Form DS-260 (Immigrant Visa Electronic Application) and Form I-765 (Application for Employment Authorization Document)
If you currently live outside the United States, you must also submit a completed DS-260 form. If you are already in the United States on a nonimmigrant visa, you will instead need to submit a completed I-765 form.
Once your forms have been reviewed and approved, you will be scheduled for an interview at your local USCIS office. Once the interview is complete, your case will be either approved or denied. If approved, you will receive your green card in the mail within a few weeks.
How to prepare for the green card interview
The marriage-based green card interview is one of the final steps in obtaining a green card. During the interview, a US Citizenship and Immigration Services (USCIS) officer will ask you a series of questions to confirm that your marriage is real. While it may sound daunting, there are a few things you can do to prepare for the interview:
- First, it’s essential to be honest and forthright in your answers. The USCIS officer is not looking to trip you up but rather to understand your relationship better.
- Second, be prepared to provide evidence of your relationship, such as photos, correspondence, and joint financial documents.
- Finally, try to relax and be yourself. The interview is not meant to be an interrogation but rather a conversation between you and the USCIS officer.
Following these tips can help ensure the marriage-based green card interview goes smoothly.
What happens after you receive your green card
After you receive your marriage-based green card, you will be a permanent resident of the United States. This means that you will have most of the same rights and responsibilities as a U.S. citizen, including the right to live and work in the United States permanently.
As a permanent resident, you will also be able to apply for citizenship after meeting specific requirements. However, there are some essential things to remember as a permanent resident.
First, you must keep your green card up-to-date by renewing it every ten years. You will also need to maintain your residency in the United States, which means living in the country for at least six months out of every year. Failure to do so can result in your green card being revoked.

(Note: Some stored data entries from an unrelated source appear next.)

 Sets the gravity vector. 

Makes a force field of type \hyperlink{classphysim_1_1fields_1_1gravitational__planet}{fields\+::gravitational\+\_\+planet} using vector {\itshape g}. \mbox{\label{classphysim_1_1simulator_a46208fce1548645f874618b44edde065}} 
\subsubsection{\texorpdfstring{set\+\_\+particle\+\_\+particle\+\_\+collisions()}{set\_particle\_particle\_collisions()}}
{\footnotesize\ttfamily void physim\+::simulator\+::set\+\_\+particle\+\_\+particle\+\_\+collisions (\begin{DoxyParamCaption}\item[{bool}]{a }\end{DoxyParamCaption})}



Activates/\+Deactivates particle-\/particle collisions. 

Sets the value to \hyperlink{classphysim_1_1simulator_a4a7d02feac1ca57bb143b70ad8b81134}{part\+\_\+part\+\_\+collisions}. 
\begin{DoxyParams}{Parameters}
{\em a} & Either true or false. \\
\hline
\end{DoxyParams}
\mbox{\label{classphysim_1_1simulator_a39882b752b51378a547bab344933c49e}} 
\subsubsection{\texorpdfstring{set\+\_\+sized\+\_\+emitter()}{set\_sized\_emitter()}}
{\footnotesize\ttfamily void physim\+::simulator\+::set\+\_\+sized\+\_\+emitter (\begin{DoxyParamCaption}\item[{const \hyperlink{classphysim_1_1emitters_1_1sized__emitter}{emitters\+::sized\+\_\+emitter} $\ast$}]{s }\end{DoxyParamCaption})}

Finally, you must remember that you are still subject to U.S. laws and regulations as a permanent resident. Therefore, staying informed about changes in immigration law and policy that may affect your status is crucial.

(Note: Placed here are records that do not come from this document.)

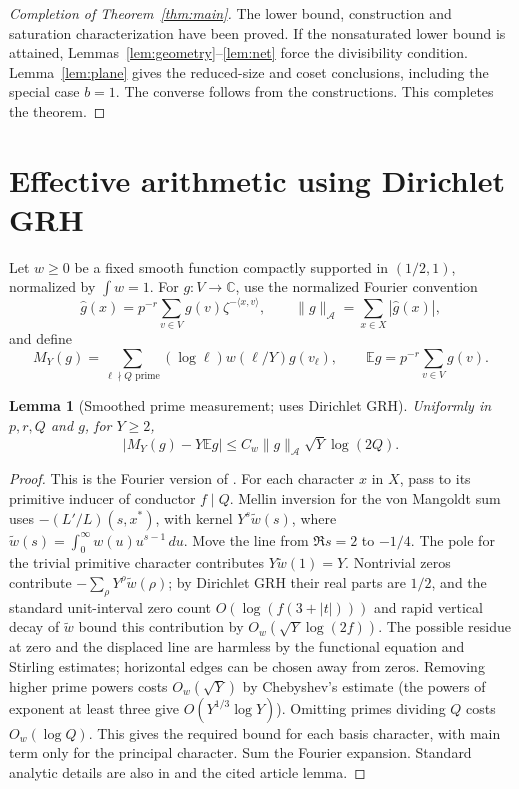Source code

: \documentclass[11pt]{article}
\newtheorem{lemma}[theorem]{Lemma}
\theoremstyle{remark}\newtheorem{remark}[theorem]{Remark}
\newcommand{\C}{\mathbb C}
\newcommand{\E}{\mathbb E}
\begin{document}
\begin{proof}[Completion of Theorem~\ref{thm:main}]
The lower bound, construction and saturation characterization have been proved. If the nonsaturated lower bound is attained, Lemmas~\ref{lem:geometry}--\ref{lem:net} force the divisibility condition. Lemma~\ref{lem:plane} gives the reduced-size and coset conclusions, including the special case $b=1$. The converse follows from the constructions. This completes the theorem.
\end{proof}

\section{Effective arithmetic using Dirichlet GRH}
Let $w\ge0$ be a fixed smooth function compactly supported in $(1/2,1)$, normalized by $\int w=1$. For $g:V\to\C$, use the normalized Fourier convention
\[
 \widehat g(x)=p^{-r}\sum_{v\in V}g(v)\zeta^{-\langle x,v\rangle},\qquad
 \|g\|_{\mathcal A}=\sum_{x\in X}|\widehat g(x)|,
\]
and define
\[
 M_Y(g)=\sum_{\ell\nmid Q\text{ prime}}(\log\ell)w(\ell/Y)g(v_\ell),
 \qquad \E g=p^{-r}\sum_{v\in V}g(v).
\]
\begin{lemma}[Smoothed prime measurement; uses Dirichlet GRH]\label{lem:prime}
Uniformly in $p,r,Q$ and $g$, for $Y\ge2$,
\begin{equation}\label{eq:prime}
 |M_Y(g)-Y\E g|\le C_w\|g\|_{\mathcal A}\sqrt Y\log(2Q).
\end{equation}
\end{lemma}
\begin{proof}
This is the Fourier version of \cite[\texttt{rec:lem:gram}]{article}. For each character $x$ in $X$, pass to its primitive inducer of conductor $f\mid Q$. Mellin inversion for the von Mangoldt sum uses $-(L'/L)(s,x^*)$, with kernel $Y^s\widetilde w(s)$, where $\widetilde w(s)=\int_0^\infty w(u)u^{s-1}\,du$. Move the line from $\Re s=2$ to $-1/4$. The pole for the trivial primitive character contributes $Y\widetilde w(1)=Y$. Nontrivial zeros contribute $-\sum_\rho Y^\rho\widetilde w(\rho)$; by Dirichlet GRH their real parts are $1/2$, and the standard unit-interval zero count $O(\log(f(3+|t|)))$ and rapid vertical decay of $\widetilde w$ bound this contribution by $O_w(\sqrt Y\log(2f))$. The possible residue at zero and the displaced line are harmless by the functional equation and Stirling estimates; horizontal edges can be chosen away from zeros. Removing higher prime powers costs $O_w(\sqrt Y)$ by Chebyshev's estimate (the powers of exponent at least three give $O(Y^{1/3}\log Y)$). Omitting primes dividing $Q$ costs $O_w(\log Q)$. This gives the required bound for each basis character, with main term only for the principal character. Sum the Fourier expansion. Standard analytic details are also in \cite{Davenport} and the cited article lemma.
\end{proof}
\end{document}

By understanding your rights and responsibilities as a permanent resident, you can ensure that you remain in compliance with U.S. law and maintain your status as a lawful permanent resident of the United States.
Can you get divorced after getting a marriage-based green card and still keep your status?

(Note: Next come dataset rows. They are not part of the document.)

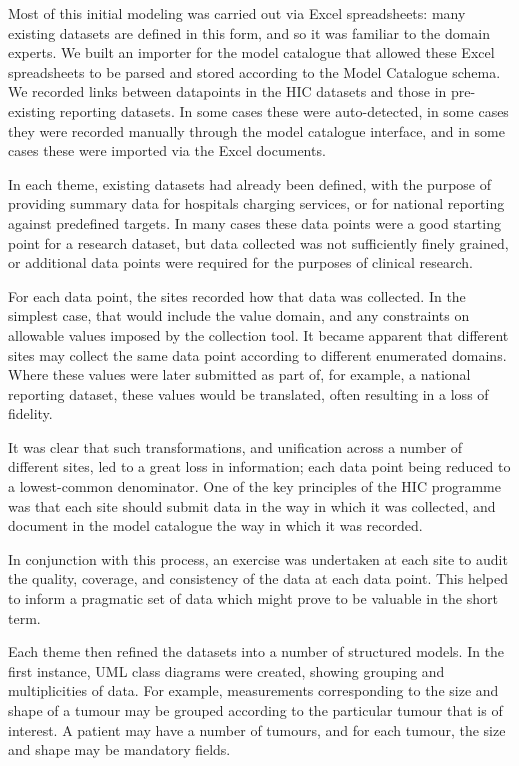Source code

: Most of this initial modeling was carried out via Excel spreadsheets:
many existing datasets are defined in this form, and so it was familiar to
the domain experts.  We built an importer for the model catalogue that
allowed these Excel spreadsheets to be parsed and stored according to
the Model Catalogue schema.  We recorded links between datapoints in
the HIC datasets and those in pre-existing reporting datasets.  In
some cases these were auto-detected, in some cases they were recorded manually
through the model catalogue interface, and in some cases these were
imported via the Excel documents.  

In each theme, existing datasets had already been defined, with the
purpose of providing summary data for hospitals charging services, or
for national reporting against predefined targets.  In many cases
these data points were a good starting point for a research dataset,
but data collected was not sufficiently finely grained, or additional
data points were required for the purposes of clinical research.

For each data point, the sites recorded how that data was collected.
In the simplest case, that would include the value domain, and any
constraints on allowable values imposed by the collection tool.  It
became apparent that different sites may collect the same data point
according to different enumerated domains.  Where these values were
later submitted as part of, for example, a national reporting dataset,
these values would be translated, often resulting in a loss of
fidelity.  

It was clear that such transformations, and unification across a
number of different sites, led to a great loss in information; each
data point being reduced to a lowest-common denominator.  One of the
key principles of the HIC programme was that each site should submit
data in the way in which it was collected, and document in the model
catalogue the way in which it was recorded.


In conjunction with this process, an exercise was undertaken at each
site to audit the quality, coverage, and consistency of the data at
each data point.  This helped to inform a pragmatic set of data which
might prove to be valuable in the short term.

Each theme then refined the datasets into a number of structured
models.  In the first instance, UML class diagrams were created,
showing grouping and multiplicities of data.  For example,
measurements corresponding to the size and shape of a tumour may be
grouped according to the particular tumour that is of interest.  A
patient may have a number of tumours, and for each tumour, the size
and shape may be mandatory fields.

If you are in the United States on a marriage-based green card and get divorced, you may be worried about what will happen to your status. However, there is no need to worry as long as you take action before your divorce is finalized.
Once you have filed for divorce, you can file for a “separate maintenance” green card, allowing you to remain in the United States even if your divorce is finalized. You must provide evidence that you are still married, such as a copy of your divorce decree or a joint bank account. Once you have received your separate maintenance green card, you can remain in the United States even if your divorce is finalized.
However, it is essential to note that if you remarry, you must apply for a new green card. Therefore, consulting with an experienced immigration attorney before taking action is vital.
If you are considering applying for a marriage-based green card, it’s essential to know what the process entails. We hope this article has given you an overview of what to expect and how to get started. For more detailed information or specific questions, please consider consulting with an immigration law firm. Best of luck!